=== Work task ===
Read through the entries below and copy each line where "clusters" turns up.

--- Data ---

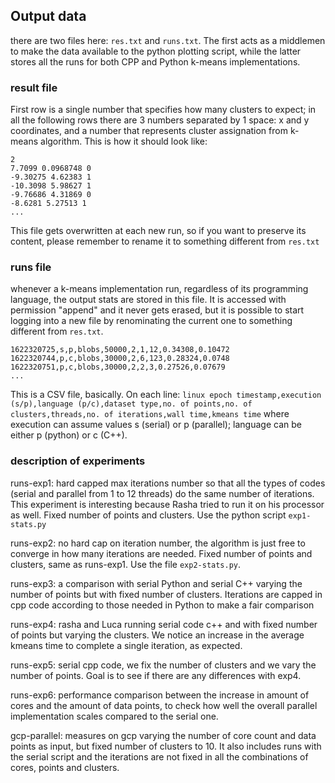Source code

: ## Output data
there are two files here: `res.txt` and `runs.txt`. The first acts as a middlemen to make the data available to the python 
plotting script, while the latter stores all the runs for both CPP and Python k-means implementations. 

### result file
First row is a single number that specifies how many clusters to expect; in all the following rows there are 3 numbers 
separated by 1 space: x and y coordinates, and a number that represents cluster assignation from k-means algorithm. 
This is how it should look like:
```
2
7.7099 0.0968748 0
-9.30275 4.62383 1
-10.3098 5.98627 1
-9.76686 4.31869 0
-8.6281 5.27513 1
...
```

This file gets overwritten at each new run, so if you want to preserve its content, please remember to rename it to 
something different from `res.txt`

### runs file
whenever a k-means implementation run, regardless of its programming language, the output stats are stored in this file. 
It is accessed with permission "append" and it never gets erased, but it is possible to start logging into a new file 
by renominating the current one to something different from `res.txt`. 
```
1622320725,s,p,blobs,50000,2,1,12,0.34308,0.10472
1622320744,p,c,blobs,30000,2,6,123,0.28324,0.0748
1622320751,p,c,blobs,30000,2,2,3,0.27526,0.07679
...
```
This is a CSV file, basically. On each line:
`linux epoch timestamp,execution (s/p),language (p/c),dataset type,no. of points,no. of clusters,threads,no. of iterations,wall time,kmeans time`
where execution can assume values s (serial) or p (parallel); language can be either p (python) or c (C++).

### description of experiments
runs-exp1: hard capped max iterations number so that all the types of codes (serial and parallel from 1 to 12 threads) 
do the same number of iterations. This experiment is interesting because Rasha tried to run it on his processor as well. Fixed 
number of points and clusters. Use the python script `exp1-stats.py`

runs-exp2: no hard cap on iteration number, the algorithm is just free to converge in how many iterations are needed.
Fixed number of points and clusters, same as runs-exp1. Use the file `exp2-stats.py`. 

runs-exp3: a comparison with serial Python and serial C++ varying the number of points but with fixed number of clusters.
Iterations are capped in cpp code according to those needed in Python to make a fair comparison

runs-exp4: rasha and Luca running serial code c++ and with fixed number of points but varying the clusters. We notice an increase 
in the average kmeans time to complete a single iteration, as expected.

runs-exp5: serial cpp code, we fix the number of clusters and we vary the number of points. Goal is to see if there are any 
differences with exp4.

runs-exp6: performance comparison between the increase in amount of cores and the amount of data points, to check how well 
the overall parallel implementation scales compared to the serial one.

gcp-parallel: measures on gcp varying the number of core count and data points as input, but fixed number of clusters to 10. 
It also includes runs with the serial script and the iterations are not fixed in all the combinations of cores, points and clusters.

---

=== Solution to this problem ===
First row is a single number that specifies how many clusters to expect; in all the following rows there are 3 numbers 
`linux epoch timestamp,execution (s/p),language (p/c),dataset type,no. of points,no. of clusters,threads,no. of iterations,wall time,kmeans time`
number of points and clusters. Use the python script `exp1-stats.py`
Fixed number of points and clusters, same as runs-exp1. Use the file `exp2-stats.py`. 
runs-exp3: a comparison with serial Python and serial C++ varying the number of points but with fixed number of clusters.
runs-exp4: rasha and Luca running serial code c++ and with fixed number of points but varying the clusters. We notice an increase 
runs-exp5: serial cpp code, we fix the number of clusters and we vary the number of points. Goal is to see if there are any 
gcp-parallel: measures on gcp varying the number of core count and data points as input, but fixed number of clusters to 10. 
It also includes runs with the serial script and the iterations are not fixed in all the combinations of cores, points and clusters.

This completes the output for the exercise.